One of the students from the University of California San Francisco (UCSF) stated that they have generated a very potent molecule. It is created to replicate the effects of traditional antibodies.
Peter Walter, the co-inventor of the AeroNab molecules, believes that this nasal spray could be game-changer for the world. "It's like a mousetrap. It binds to the spike protein so tightly that it basically never lets go," he adds.
To understand how AeroNabs works, we have to first dig into the fact as to how the novel COVID-19 virus affects a human body.
The novel coronavirus (nCoV) is fitted with protein spikes sticking out of the envelope that forms the surface and houses a core of genetic material in a human body. Any virus that enters a human body looks for compatible receptors — something that would allow it to invade the body at the cellular level. The nCoV uses SARS as receptors that are found in both lungs and small intestines.
The AeroNabs would simply prevent the spike protein from opening up before the virus attaches to cell receptors. This way, it halts the virus's ability to bind to the SARS receptors. As a result of which, it slows down the spread of coronavirus in the human body.
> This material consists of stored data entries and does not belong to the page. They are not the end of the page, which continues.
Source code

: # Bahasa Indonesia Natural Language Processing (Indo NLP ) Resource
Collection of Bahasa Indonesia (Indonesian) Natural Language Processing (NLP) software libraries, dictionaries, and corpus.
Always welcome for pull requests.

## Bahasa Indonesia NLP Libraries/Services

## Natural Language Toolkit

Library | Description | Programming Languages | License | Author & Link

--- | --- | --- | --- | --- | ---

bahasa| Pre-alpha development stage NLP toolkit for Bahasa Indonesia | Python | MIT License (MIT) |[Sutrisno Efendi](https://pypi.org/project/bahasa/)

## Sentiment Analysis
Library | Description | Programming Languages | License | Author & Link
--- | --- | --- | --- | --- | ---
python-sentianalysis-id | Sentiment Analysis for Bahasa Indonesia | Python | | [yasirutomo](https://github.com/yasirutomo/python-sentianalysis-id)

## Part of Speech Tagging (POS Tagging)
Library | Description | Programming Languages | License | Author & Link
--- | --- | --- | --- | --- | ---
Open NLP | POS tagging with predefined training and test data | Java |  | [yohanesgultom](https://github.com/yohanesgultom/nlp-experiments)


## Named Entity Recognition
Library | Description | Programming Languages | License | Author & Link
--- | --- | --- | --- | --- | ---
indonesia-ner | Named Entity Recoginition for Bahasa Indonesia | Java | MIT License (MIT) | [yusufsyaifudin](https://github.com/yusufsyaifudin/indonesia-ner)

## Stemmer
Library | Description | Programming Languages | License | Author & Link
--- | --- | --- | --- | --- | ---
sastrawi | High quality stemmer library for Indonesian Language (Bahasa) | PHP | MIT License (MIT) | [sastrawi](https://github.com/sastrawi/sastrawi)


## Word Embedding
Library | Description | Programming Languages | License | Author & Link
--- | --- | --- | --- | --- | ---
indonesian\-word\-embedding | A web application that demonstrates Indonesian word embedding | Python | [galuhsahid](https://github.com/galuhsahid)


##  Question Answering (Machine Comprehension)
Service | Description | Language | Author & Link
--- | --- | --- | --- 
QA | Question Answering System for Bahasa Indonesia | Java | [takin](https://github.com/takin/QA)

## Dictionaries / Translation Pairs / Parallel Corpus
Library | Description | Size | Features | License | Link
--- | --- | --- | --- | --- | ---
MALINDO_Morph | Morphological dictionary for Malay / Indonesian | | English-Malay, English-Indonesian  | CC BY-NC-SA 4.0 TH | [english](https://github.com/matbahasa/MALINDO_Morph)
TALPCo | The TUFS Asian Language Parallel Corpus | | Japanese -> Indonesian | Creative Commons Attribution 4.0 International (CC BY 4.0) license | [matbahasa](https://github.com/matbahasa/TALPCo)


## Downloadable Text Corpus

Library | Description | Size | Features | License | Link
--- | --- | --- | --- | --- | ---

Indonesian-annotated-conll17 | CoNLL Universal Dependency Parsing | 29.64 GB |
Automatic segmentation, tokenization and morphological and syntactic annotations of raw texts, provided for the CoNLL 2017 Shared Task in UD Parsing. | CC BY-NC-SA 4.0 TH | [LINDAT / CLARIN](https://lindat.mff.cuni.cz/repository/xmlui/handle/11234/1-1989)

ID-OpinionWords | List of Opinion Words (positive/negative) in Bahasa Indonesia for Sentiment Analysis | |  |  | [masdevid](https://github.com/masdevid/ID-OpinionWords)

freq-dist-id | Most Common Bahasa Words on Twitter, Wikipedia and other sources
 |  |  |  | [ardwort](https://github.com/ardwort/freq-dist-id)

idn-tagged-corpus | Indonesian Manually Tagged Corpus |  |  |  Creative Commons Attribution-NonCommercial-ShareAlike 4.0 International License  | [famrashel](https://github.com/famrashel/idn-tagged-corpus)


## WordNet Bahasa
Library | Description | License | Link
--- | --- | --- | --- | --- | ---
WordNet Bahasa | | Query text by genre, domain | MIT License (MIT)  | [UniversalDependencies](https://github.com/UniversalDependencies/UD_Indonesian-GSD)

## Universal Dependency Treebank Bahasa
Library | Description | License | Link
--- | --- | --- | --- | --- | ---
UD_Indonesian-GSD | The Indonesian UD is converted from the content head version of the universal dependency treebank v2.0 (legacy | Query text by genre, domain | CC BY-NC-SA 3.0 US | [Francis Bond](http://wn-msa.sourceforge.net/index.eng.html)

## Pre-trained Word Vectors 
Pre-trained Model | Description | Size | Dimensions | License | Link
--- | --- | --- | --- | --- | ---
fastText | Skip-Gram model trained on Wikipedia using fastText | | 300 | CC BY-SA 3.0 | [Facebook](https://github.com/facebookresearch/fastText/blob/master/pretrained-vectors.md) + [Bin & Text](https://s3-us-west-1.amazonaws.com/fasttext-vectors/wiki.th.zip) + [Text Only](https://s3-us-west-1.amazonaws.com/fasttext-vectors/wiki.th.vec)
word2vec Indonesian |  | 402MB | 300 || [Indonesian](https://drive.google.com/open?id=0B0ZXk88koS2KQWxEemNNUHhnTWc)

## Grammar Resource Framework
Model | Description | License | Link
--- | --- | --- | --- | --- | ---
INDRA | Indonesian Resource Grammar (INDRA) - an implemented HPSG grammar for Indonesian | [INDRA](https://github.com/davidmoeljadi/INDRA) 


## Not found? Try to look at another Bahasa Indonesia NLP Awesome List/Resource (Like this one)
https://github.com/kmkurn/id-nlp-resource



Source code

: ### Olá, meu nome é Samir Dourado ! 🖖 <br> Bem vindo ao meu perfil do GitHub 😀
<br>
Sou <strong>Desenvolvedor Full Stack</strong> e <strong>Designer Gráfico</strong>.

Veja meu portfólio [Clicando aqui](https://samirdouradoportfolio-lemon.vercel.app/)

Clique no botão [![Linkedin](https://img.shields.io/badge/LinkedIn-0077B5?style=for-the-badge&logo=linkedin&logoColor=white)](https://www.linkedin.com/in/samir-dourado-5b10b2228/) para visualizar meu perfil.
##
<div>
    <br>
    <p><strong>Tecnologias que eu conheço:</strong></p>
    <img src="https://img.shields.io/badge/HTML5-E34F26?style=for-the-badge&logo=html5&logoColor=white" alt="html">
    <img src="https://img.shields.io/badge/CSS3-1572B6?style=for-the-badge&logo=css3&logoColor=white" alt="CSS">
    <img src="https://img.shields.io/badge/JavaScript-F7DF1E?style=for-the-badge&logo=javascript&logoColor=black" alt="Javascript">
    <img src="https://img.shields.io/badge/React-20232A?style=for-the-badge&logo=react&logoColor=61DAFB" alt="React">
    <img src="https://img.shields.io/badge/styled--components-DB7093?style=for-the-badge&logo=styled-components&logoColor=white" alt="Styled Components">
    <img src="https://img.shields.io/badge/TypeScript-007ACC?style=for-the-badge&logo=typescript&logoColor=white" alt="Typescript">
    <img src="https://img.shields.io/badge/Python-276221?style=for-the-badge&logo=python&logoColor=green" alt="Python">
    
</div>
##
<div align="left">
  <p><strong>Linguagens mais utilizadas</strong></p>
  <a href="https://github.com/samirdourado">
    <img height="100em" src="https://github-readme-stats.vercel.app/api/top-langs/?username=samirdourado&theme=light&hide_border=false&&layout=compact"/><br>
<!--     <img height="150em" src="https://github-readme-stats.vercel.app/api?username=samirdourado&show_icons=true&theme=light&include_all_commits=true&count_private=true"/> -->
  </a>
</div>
"They are incredibly robust," Peter Walter added. "It's basically like an antibody, but it's about one-tenth the size."
Several talented biochemists, cell biologists, virologists, and structural biologists came together to work on AeroNabs and as per Walter, it is far more effective than wearable PPE kits. The researches behind AeroNabs consider it a molecular form of PPE that could help everyone who uses it.
"Far more effective than wearable forms of personal protective equipment, we think of AeroNabs as a molecular form of PPE that could serve as an important stopgap until vaccines provide a more permanent solution to COVID-19."
When Will AeroNabs be Available for Public Use?
It should be noted here that AeroNabs cannot remove the nCoV from the body. It only slows down the spread of it. The main idea behind AeroNabs is to protect everyone from the deadly disease before a potent vaccine becomes available for mass usage.
The research team at UCSF is currently discussing the use and effects of these nasal sprays with different pharmaceutical companies. If the clinical trials of AeroNabs are successful, then it could be available to the public as an over-the-counter drug in the next three or four months.